"There is a point there economics alone must not be the sole justification for an animal production practice. When the egg producers asked me if I wanted cheap eggs I replied, 'Would you want to buy a shirt if it was $5 cheaper and made by child slaves?'" animal behavior expert Temple Grandin told ag professionals in 2001.
Unfortunately, since then, things are worse in the ag world.
This month the public saw videos of baby chicks ground up alive at Hy-Line hatchery and laying hens pancaked and mummified at a Dunkin Donut's supplier. http://www.dunkincruelty.com/ And how was your omelet?
The one-two punch inspired the egg industry to launch a damage control campaign called The Good Egg which toadies to kids by sponsoring a whole season of Sesame Street and an egg testimonial from the Cookie Monster. The egg is given a halo over its "head" and the campaign is leavened with charity appeals and Facebook and Twitter gambits.
And earlier this year HBO's" Death on a Family Farm brought "euthanasia" of sows by hanging them from forklifts on the Wiles Hog Farm in Creston, Ohio into America's living rooms.

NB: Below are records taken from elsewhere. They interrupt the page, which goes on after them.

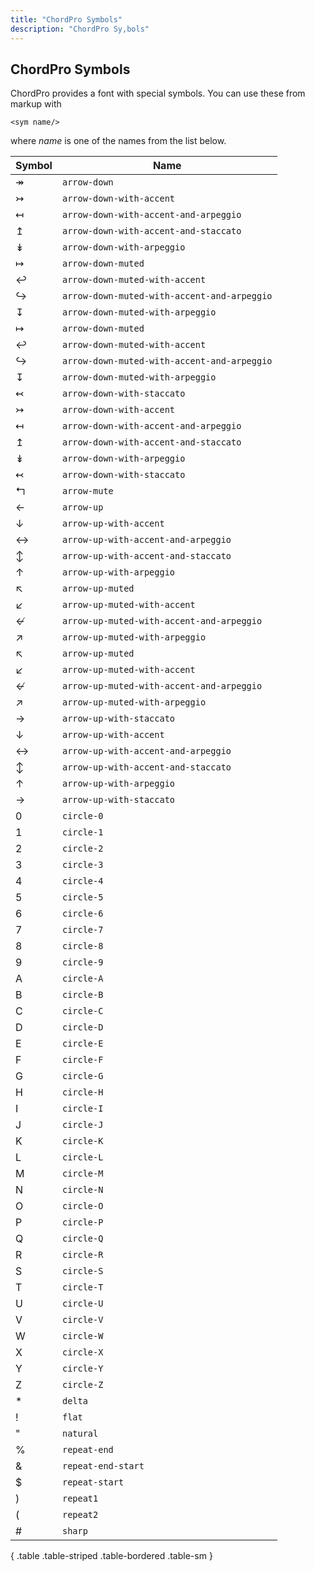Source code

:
 ```yaml
---
title: "ChordPro Symbols"
description: "ChordPro Sy,bols"
---
```


## ChordPro Symbols

ChordPro provides a font with special symbols. You can use these from
markup with

    <sym name/>

where _name_ is one of the names from the list below.

| Symbol | Name |
|--------|------|
| <span class="sym">&#x21a0;</span> | `arrow-down` |
| <span class="sym">&#x21a3;</span> | `arrow-down-with-accent` |
| <span class="sym">&#x21a4;</span> | `arrow-down-with-accent-and-arpeggio` |
| <span class="sym">&#x21a5;</span> | `arrow-down-with-accent-and-staccato` |
| <span class="sym">&#x21a1;</span> | `arrow-down-with-arpeggio` |
| <span class="sym">&#x21a6;</span> | `arrow-down-muted` |
| <span class="sym">&#x21a9;</span> | `arrow-down-muted-with-accent` |
| <span class="sym">&#x21aa;</span> | `arrow-down-muted-with-accent-and-arpeggio` |
| <span class="sym">&#x21a7;</span> | `arrow-down-muted-with-arpeggio` |
| <span class="sym">&#x21a6;</span> | `arrow-down-muted` |
| <span class="sym">&#x21a9;</span> | `arrow-down-muted-with-accent` |
| <span class="sym">&#x21aa;</span> | `arrow-down-muted-with-accent-and-arpeggio` |
| <span class="sym">&#x21a7;</span> | `arrow-down-muted-with-arpeggio` |
| <span class="sym">&#x21a2;</span> | `arrow-down-with-staccato` |
| <span class="sym">&#x21a3;</span> | `arrow-down-with-accent` |
| <span class="sym">&#x21a4;</span> | `arrow-down-with-accent-and-arpeggio` |
| <span class="sym">&#x21a5;</span> | `arrow-down-with-accent-and-staccato` |
| <span class="sym">&#x21a1;</span> | `arrow-down-with-arpeggio` |
| <span class="sym">&#x21a2;</span> | `arrow-down-with-staccato` |
| <span class="sym">&#x21b0;</span> | `arrow-mute` |
| <span class="sym">&#x2190;</span> | `arrow-up` |
| <span class="sym">&#x2193;</span> | `arrow-up-with-accent` |
| <span class="sym">&#x2194;</span> | `arrow-up-with-accent-and-arpeggio` |
| <span class="sym">&#x2195;</span> | `arrow-up-with-accent-and-staccato` |
| <span class="sym">&#x2191;</span> | `arrow-up-with-arpeggio` |
| <span class="sym">&#x2196;</span> | `arrow-up-muted` |
| <span class="sym">&#x2199;</span> | `arrow-up-muted-with-accent` |
| <span class="sym">&#x219a;</span> | `arrow-up-muted-with-accent-and-arpeggio` |
| <span class="sym">&#x2197;</span> | `arrow-up-muted-with-arpeggio` |
| <span class="sym">&#x2196;</span> | `arrow-up-muted` |
| <span class="sym">&#x2199;</span> | `arrow-up-muted-with-accent` |
| <span class="sym">&#x219a;</span> | `arrow-up-muted-with-accent-and-arpeggio` |
| <span class="sym">&#x2197;</span> | `arrow-up-muted-with-arpeggio` |
| <span class="sym">&#x2192;</span> | `arrow-up-with-staccato` |
| <span class="sym">&#x2193;</span> | `arrow-up-with-accent` |
| <span class="sym">&#x2194;</span> | `arrow-up-with-accent-and-arpeggio` |
| <span class="sym">&#x2195;</span> | `arrow-up-with-accent-and-staccato` |
| <span class="sym">&#x2191;</span> | `arrow-up-with-arpeggio` |
| <span class="sym">&#x2192;</span> | `arrow-up-with-staccato` |
| <span class="sym">&#x0030;</span> | `circle-0` |
| <span class="sym">&#x0031;</span> | `circle-1` |
| <span class="sym">&#x0032;</span> | `circle-2` |
| <span class="sym">&#x0033;</span> | `circle-3` |
| <span class="sym">&#x0034;</span> | `circle-4` |
| <span class="sym">&#x0035;</span> | `circle-5` |
| <span class="sym">&#x0036;</span> | `circle-6` |
| <span class="sym">&#x0037;</span> | `circle-7` |
| <span class="sym">&#x0038;</span> | `circle-8` |
| <span class="sym">&#x0039;</span> | `circle-9` |
| <span class="sym">&#x0041;</span> | `circle-A` |
| <span class="sym">&#x0042;</span> | `circle-B` |
| <span class="sym">&#x0043;</span> | `circle-C` |
| <span class="sym">&#x0044;</span> | `circle-D` |
| <span class="sym">&#x0045;</span> | `circle-E` |
| <span class="sym">&#x0046;</span> | `circle-F` |
| <span class="sym">&#x0047;</span> | `circle-G` |
| <span class="sym">&#x0048;</span> | `circle-H` |
| <span class="sym">&#x0049;</span> | `circle-I` |
| <span class="sym">&#x004a;</span> | `circle-J` |
| <span class="sym">&#x004b;</span> | `circle-K` |
| <span class="sym">&#x004c;</span> | `circle-L` |
| <span class="sym">&#x004d;</span> | `circle-M` |
| <span class="sym">&#x004e;</span> | `circle-N` |
| <span class="sym">&#x004f;</span> | `circle-O` |
| <span class="sym">&#x0050;</span> | `circle-P` |
| <span class="sym">&#x0051;</span> | `circle-Q` |
| <span class="sym">&#x0052;</span> | `circle-R` |
| <span class="sym">&#x0053;</span> | `circle-S` |
| <span class="sym">&#x0054;</span> | `circle-T` |
| <span class="sym">&#x0055;</span> | `circle-U` |
| <span class="sym">&#x0056;</span> | `circle-V` |
| <span class="sym">&#x0057;</span> | `circle-W` |
| <span class="sym">&#x0058;</span> | `circle-X` |
| <span class="sym">&#x0059;</span> | `circle-Y` |
| <span class="sym">&#x005a;</span> | `circle-Z` |
| <span class="sym">&#x002a;</span> | `delta` |
| <span class="sym">&#x0021;</span> | `flat` |
| <span class="sym">&#x0022;</span> | `natural` |
| <span class="sym">&#x0025;</span> | `repeat-end` |
| <span class="sym">&#x0026;</span> | `repeat-end-start` |
| <span class="sym">&#x0024;</span> | `repeat-start` |
| <span class="sym">&#x0029;</span> | `repeat1` |
| <span class="sym">&#x0028;</span> | `repeat2` |
| <span class="sym">&#x0023;</span> | `sharp` |
{ .table .table-striped .table-bordered .table-sm }
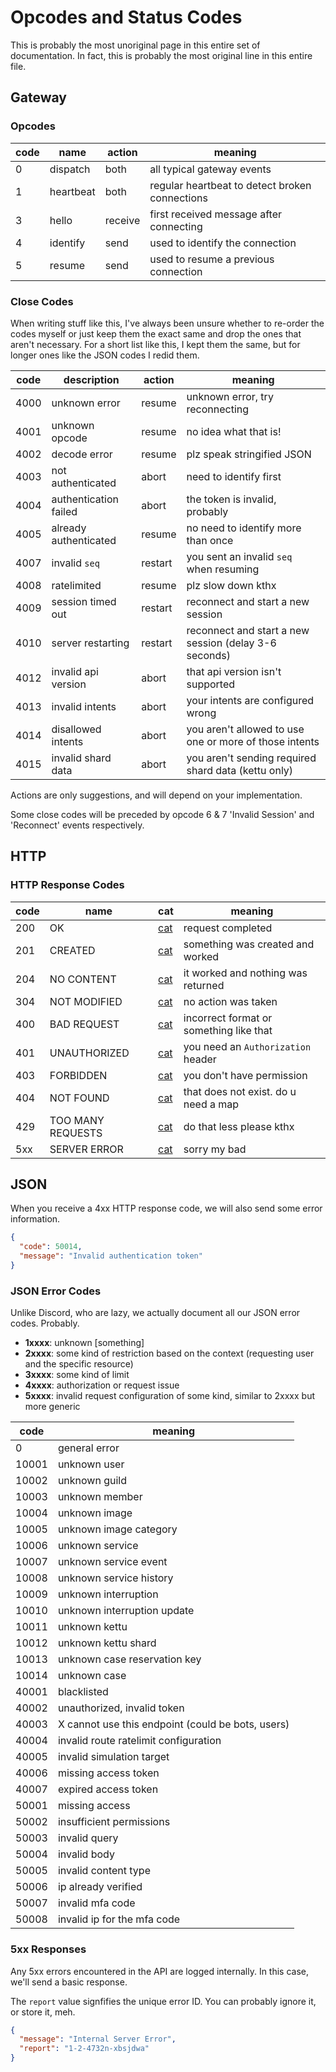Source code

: # Opcodes and Status Codes

This is probably the most unoriginal page in this entire set of documentation. In fact, this is probably the most original line in this entire file.

## Gateway

### Opcodes

| code | name      | action  | meaning                                        |
| ---- | --------- | ------- | ---------------------------------------------- |
| 0    | dispatch  | both    | all typical gateway events                     |
| 1    | heartbeat | both    | regular heartbeat to detect broken connections |
| 3    | hello     | receive | first received message after connecting        |
| 4    | identify  | send    | used to identify the connection                |
| 5    | resume    | send    | used to resume a previous connection           |

### Close Codes

When writing stuff like this, I've always been unsure whether to re-order the codes myself or just keep them the exact same and drop the ones that aren't necessary. For a short list like this, I kept them the same, but for longer ones like the JSON codes I redid them.

| code | description           | action  | meaning                                                |
| ---- | --------------------- | ------- | ------------------------------------------------------ |
| 4000 | unknown error         | resume  | unknown error, try reconnecting                        |
| 4001 | unknown opcode        | resume  | no idea what that is!                                  |
| 4002 | decode error          | resume  | plz speak stringified JSON                             |
| 4003 | not authenticated     | abort   | need to identify first                                 |
| 4004 | authentication failed | abort   | the token is invalid, probably                         |
| 4005 | already authenticated | resume  | no need to identify more than once                     |
| 4007 | invalid `seq`         | restart | you sent an invalid `seq` when resuming                |
| 4008 | ratelimited           | resume  | plz slow down kthx                                     |
| 4009 | session timed out     | restart | reconnect and start a new session                      |
| 4010 | server restarting     | restart | reconnect and start a new session (delay 3-6 seconds)  |
| 4012 | invalid api version   | abort   | that api version isn't supported                       |
| 4013 | invalid intents       | abort   | your intents are configured wrong                      |
| 4014 | disallowed intents    | abort   | you aren't allowed to use one or more of those intents |
| 4015 | invalid shard data    | abort   | you aren't sending required shard data (kettu only)    |

Actions are only suggestions, and will depend on your implementation.

Some close codes will be preceded by opcode 6 & 7 'Invalid Session' and 'Reconnect' events respectively.

## HTTP

### HTTP Response Codes

| code | name              | cat                         | meaning                                 |
| ---- | ----------------- | --------------------------- | --------------------------------------- |
| 200  | OK                | [cat](https://http.cat/200) | request completed                       |
| 201  | CREATED           | [cat](https://http.cat/201) | something was created and worked        |
| 204  | NO CONTENT        | [cat](https://http.cat/204) | it worked and nothing was returned      |
| 304  | NOT MODIFIED      | [cat](https://http.cat/304) | no action was taken                     |
| 400  | BAD REQUEST       | [cat](https://http.cat/400) | incorrect format or something like that |
| 401  | UNAUTHORIZED      | [cat](https://http.cat/401) | you need an `Authorization` header      |
| 403  | FORBIDDEN         | [cat](https://http.cat/403) | you don't have permission               |
| 404  | NOT FOUND         | [cat](https://http.cat/404) | that does not exist. do u need a map    |
| 429  | TOO MANY REQUESTS | [cat](https://http.cat/429) | do that less please kthx                |
| 5xx  | SERVER ERROR      | [cat](https://http.cat/500) | sorry my bad                            |

## JSON

When you receive a 4xx HTTP response code, we will also send some error information.

```json
{
  "code": 50014,
  "message": "Invalid authentication token"
}
```

### JSON Error Codes

Unlike Discord, who are lazy, we actually document all our JSON error codes. Probably.

- **1xxxx**: unknown [something]
- **2xxxx**: some kind of restriction based on the context (requesting user and the specific resource)
- **3xxxx**: some kind of limit
- **4xxxx**: authorization or request issue
- **5xxxx**: invalid request configuration of some kind, similar to 2xxxx but more generic

| code  | meaning                                           |
| ----- | ------------------------------------------------- |
| 0     | general error                                     |
| 10001 | unknown user                                      |
| 10002 | unknown guild                                     |
| 10003 | unknown member                                    |
| 10004 | unknown image                                     |
| 10005 | unknown image category                            |
| 10006 | unknown service                                   |
| 10007 | unknown service event                             |
| 10008 | unknown service history                           |
| 10009 | unknown interruption                              |
| 10010 | unknown interruption update                       |
| 10011 | unknown kettu                                     |
| 10012 | unknown kettu shard                               |
| 10013 | unknown case reservation key                      |
| 10014 | unknown case                                      |
| 40001 | blacklisted                                       |
| 40002 | unauthorized, invalid token                       |
| 40003 | X cannot use this endpoint (could be bots, users) |
| 40004 | invalid route ratelimit configuration             |
| 40005 | invalid simulation target                         |
| 40006 | missing access token                              |
| 40007 | expired access token                              |
| 50001 | missing access                                    |
| 50002 | insufficient permissions                          |
| 50003 | invalid query                                     |
| 50004 | invalid body                                      |
| 50005 | invalid content type                              |
| 50006 | ip already verified                               |
| 50007 | invalid mfa code                                  |
| 50008 | invalid ip for the mfa code                       |

### 5xx Responses

Any 5xx errors encountered in the API are logged internally. In this case, we'll send a basic response.

The `report` value signfifies the unique error ID. You can probably ignore it, or store it, meh.

```json
{
  "message": "Internal Server Error",
  "report": "1-2-4732n-xbsjdwa"
}
```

And that's just the activists.
The Preservation of Antibiotics for Medical Treatment Act, pending in both the House and the Senate, threatens the very heart of factory farming and animal pharma--not just because animals eat less and grow faster on daily antibiotic regimens but because without them disease from filth and crowding might kill the animals. US hatcheries even inject antibiotics directly into eggs the FDA reports from its inspections, rather than "by the approved method of administering the drug to day-old chicks."